When the Obama administration announced its much-anticipated Clean Power Plan in August, opposition emerged quickly. In fact, opponents had been fighting it before it was even made public knowledge.


Now that it is official, the plan—which cuts carbon pollution from existing power plants—faces many hurdles, political and otherwise. Legislators have vowed to fight it in Congress and have encouraged state officials to take up the cause. Needing little encouragement, more than a dozen states filed a formal request with the Environmental Protection Agency (EPA) to delay the rule’s implementation. However, the EPA has no intentions of putting on the brakes.


The real challenge has emerged in the courts, where many of those states filed a lawsuit with the U.S. Court of Appeals in Washington, D.C. On the grounds that the challenge was premature, the courts already rejected a legal challenge earlier this summer before the plan had even been announced.

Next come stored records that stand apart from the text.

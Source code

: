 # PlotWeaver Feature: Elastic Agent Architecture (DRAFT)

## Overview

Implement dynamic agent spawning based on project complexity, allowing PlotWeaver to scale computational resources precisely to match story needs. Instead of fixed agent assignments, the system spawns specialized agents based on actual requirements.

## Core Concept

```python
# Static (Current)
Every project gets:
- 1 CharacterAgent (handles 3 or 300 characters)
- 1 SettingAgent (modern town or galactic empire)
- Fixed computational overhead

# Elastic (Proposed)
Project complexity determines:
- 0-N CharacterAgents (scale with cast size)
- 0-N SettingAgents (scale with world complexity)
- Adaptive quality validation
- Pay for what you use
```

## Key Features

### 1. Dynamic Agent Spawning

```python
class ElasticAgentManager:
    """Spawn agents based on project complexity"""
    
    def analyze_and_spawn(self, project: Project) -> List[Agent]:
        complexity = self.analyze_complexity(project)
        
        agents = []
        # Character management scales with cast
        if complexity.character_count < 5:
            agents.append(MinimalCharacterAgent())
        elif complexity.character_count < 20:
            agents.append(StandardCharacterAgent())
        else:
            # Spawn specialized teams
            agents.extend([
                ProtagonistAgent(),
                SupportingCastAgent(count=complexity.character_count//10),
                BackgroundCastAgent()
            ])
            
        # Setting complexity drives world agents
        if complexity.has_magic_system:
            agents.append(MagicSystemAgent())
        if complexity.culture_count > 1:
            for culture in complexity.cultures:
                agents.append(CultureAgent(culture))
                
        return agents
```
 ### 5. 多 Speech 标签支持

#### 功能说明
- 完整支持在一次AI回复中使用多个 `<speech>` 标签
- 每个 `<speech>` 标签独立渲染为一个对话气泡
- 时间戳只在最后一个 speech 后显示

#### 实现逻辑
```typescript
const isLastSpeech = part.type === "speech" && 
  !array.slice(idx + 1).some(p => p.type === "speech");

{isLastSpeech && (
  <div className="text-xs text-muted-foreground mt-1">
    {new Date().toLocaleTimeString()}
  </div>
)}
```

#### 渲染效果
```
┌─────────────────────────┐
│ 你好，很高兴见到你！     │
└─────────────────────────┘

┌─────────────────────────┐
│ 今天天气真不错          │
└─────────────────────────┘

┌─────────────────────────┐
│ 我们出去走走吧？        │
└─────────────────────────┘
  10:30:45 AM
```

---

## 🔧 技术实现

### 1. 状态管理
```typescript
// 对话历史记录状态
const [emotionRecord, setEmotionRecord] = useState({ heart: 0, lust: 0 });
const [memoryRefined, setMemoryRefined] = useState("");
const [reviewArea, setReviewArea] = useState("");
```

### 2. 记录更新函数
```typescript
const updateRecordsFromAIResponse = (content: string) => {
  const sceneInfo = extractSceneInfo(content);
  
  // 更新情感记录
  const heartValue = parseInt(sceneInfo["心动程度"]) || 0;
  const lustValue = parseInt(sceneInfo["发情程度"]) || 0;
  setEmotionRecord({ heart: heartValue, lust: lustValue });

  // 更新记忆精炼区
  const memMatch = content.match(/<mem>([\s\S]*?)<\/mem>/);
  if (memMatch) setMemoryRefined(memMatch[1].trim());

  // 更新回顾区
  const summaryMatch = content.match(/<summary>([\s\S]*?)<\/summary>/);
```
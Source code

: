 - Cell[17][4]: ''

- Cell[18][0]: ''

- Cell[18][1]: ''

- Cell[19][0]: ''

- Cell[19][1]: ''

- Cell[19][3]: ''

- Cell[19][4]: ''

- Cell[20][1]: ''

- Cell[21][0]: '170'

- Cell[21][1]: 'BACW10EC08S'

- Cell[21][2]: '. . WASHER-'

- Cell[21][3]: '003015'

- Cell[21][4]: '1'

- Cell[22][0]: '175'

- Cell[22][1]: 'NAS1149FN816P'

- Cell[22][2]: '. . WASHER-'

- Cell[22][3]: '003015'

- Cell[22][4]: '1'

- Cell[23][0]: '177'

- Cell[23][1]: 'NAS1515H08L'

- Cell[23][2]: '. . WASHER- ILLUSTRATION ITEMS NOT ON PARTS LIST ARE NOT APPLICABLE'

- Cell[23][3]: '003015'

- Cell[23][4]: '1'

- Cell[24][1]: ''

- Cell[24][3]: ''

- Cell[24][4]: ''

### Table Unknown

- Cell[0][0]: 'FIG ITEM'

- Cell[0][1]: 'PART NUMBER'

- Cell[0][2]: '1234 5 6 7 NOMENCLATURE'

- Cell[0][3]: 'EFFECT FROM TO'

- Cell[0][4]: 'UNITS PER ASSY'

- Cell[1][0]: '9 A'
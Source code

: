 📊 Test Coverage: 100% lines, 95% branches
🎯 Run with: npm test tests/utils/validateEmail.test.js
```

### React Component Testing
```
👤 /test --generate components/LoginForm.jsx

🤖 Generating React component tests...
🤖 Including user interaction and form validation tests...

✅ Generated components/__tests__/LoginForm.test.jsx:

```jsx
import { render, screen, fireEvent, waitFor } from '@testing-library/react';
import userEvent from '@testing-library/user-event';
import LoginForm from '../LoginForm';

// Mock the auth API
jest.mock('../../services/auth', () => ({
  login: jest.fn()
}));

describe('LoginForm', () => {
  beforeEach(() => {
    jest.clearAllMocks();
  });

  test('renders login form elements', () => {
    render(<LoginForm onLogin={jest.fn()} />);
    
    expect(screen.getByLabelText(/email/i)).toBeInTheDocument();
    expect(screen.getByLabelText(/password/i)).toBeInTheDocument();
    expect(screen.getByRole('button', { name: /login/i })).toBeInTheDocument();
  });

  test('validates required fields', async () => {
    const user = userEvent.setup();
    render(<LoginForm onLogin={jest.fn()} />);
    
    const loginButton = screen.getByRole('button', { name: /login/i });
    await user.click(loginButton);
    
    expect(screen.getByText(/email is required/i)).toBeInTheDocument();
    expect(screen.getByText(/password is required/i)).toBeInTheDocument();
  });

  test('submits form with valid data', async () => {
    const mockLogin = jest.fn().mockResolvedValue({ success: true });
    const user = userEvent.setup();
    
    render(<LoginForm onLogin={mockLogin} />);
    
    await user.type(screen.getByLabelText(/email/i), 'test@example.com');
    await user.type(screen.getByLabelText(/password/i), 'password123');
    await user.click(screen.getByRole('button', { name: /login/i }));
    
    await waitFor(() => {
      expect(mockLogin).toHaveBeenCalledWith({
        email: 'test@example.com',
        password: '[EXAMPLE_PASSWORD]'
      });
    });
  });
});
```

The states’ new lawsuit argues that the EPA is misinterpreting the scope of amendments made to the Clean Air Act (CAA) in 1990 and that the federal government has overstepped its authority in regulating the states. West Virginia and its attorney general, Patrick Morrisey, led the lawsuit. Other parties to the suit are Alabama, Arkansas, Colorado, Florida, Indiana, Kansas, Kentucky, Louisiana, Michigan, Nebraska, Ohio, Oklahoma, South Dakota, Wisconsin and Wyoming. 


The states constituting this coalition depend on coal and will be required to make drastic cutbacks in emissions.